**EXERCISE DETAILS**
Please give the entries again in full and exactly, without any picture.

**EXCERPTED RECORDS**

[Start of section]

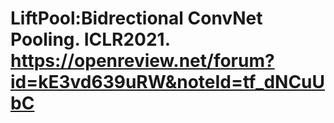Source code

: # LiftPool:Bidrectional ConvNet Pooling. ICLR2021. https://openreview.net/forum?id=kE3vd639uRW&noteId=tf_dNCuUbC
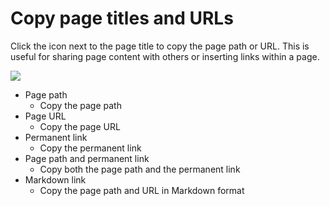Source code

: # Copy page titles and URLs

Click the icon next to the page title to copy the page path or URL. This is useful for sharing page content with others or inserting links within a page.

![](/assets/images/copy_to_clipboard.png)

- Page path
  - Copy the page path
- Page URL
  - Copy the page URL
- Permanent link
  - Copy the permanent link
- Page path and permanent link
  - Copy both the page path and the permanent link
- Markdown link
  - Copy the page path and URL in Markdown format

[End of section]

**EXERCISE SOLUTION**
Source code

: # LiftPool:Bidrectional ConvNet Pooling. ICLR2021. https://openreview.net/forum?id=kE3vd639uRW&noteId=tf_dNCuUbC
Source code

: # Copy page titles and URLs

Click the icon next to the page title to copy the page path or URL. This is useful for sharing page content with others or inserting links within a page.

![](/assets/images/copy_to_clipboard.png)

- Page path
  - Copy the page path
- Page URL
  - Copy the page URL
- Permanent link
  - Copy the permanent link
- Page path and permanent link
  - Copy both the page path and the permanent link
- Markdown link
  - Copy the page path and URL in Markdown format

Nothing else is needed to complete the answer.